2.2 SEPARACIÓN POR CROMATOGRAFÍA
2.2.1 PREPARACIÓN DE LA CROMATOGRAFÍA
Adicionar un volumen suficiente de la mezcla de solventes para que la altura del líquido sea alrededor
de 0,5 cm en una cámara para cromatografía y ciérrela. Mantener la cámara sin perturbaciones por
aproximadamente 20 minutos para saturar la atmosfera dentro de la cámara con el solvente.
Tomar la placa son precaución de no tocar la silica, con un lápiz trazar una línea recta a lo ancho de
la placa aproximadamente a 1,5 cm del borde inferior de la misma.

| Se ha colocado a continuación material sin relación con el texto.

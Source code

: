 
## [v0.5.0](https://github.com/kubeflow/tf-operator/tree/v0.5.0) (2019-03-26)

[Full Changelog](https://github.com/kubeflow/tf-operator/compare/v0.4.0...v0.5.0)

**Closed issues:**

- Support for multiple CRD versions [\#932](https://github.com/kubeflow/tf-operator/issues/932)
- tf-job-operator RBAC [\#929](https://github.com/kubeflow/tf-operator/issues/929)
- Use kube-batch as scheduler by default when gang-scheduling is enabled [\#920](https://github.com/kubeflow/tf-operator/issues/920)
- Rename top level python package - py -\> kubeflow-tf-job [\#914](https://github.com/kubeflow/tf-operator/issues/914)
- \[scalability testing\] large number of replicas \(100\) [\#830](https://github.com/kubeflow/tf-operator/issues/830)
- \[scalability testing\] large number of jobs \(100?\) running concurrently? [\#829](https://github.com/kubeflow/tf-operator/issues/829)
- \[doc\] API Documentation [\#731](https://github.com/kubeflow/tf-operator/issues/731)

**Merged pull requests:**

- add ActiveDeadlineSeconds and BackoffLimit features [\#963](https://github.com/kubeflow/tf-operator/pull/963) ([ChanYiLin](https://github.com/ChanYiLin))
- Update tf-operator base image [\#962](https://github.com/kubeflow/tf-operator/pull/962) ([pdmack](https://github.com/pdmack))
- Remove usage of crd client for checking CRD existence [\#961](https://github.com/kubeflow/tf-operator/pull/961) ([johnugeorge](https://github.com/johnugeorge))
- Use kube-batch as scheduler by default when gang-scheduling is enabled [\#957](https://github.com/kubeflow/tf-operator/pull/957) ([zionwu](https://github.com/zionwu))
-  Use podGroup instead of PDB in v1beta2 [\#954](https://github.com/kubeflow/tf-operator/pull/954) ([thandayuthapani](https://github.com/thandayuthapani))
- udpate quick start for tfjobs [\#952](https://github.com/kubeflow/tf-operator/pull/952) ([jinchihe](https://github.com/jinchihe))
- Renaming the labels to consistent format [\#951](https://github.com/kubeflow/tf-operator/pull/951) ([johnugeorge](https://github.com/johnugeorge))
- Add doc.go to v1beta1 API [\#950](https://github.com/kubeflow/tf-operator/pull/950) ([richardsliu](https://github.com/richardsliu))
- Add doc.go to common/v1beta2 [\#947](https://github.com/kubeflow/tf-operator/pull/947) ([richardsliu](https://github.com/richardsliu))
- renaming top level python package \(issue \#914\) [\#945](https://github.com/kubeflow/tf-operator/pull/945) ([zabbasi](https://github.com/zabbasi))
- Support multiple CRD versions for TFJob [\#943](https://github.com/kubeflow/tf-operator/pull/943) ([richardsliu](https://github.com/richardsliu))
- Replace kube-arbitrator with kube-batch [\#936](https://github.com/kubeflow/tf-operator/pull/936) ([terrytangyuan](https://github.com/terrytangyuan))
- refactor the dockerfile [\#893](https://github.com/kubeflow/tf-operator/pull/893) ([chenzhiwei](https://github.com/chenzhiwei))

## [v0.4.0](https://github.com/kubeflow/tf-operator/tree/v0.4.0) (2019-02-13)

Usar la punta del capilar para
sembrar diminutas gotas de cada muestra de los diferentes aminoácidos, teniendo en cuenta de utilizar
un capilar diferente para cada muestra. Posicionar cada siembre a 1,0 cm de distancia entre los
mismos. Posteriormente en otra placa y con el mismo procedimiento realizar la siembre de la muestra
desconocida.
Las muestras por sembrar son un aminoácido polar, un aminoácido con polaridad intermedia, un
aminoácido apolar y una mezcla de aminoácidos desconocida.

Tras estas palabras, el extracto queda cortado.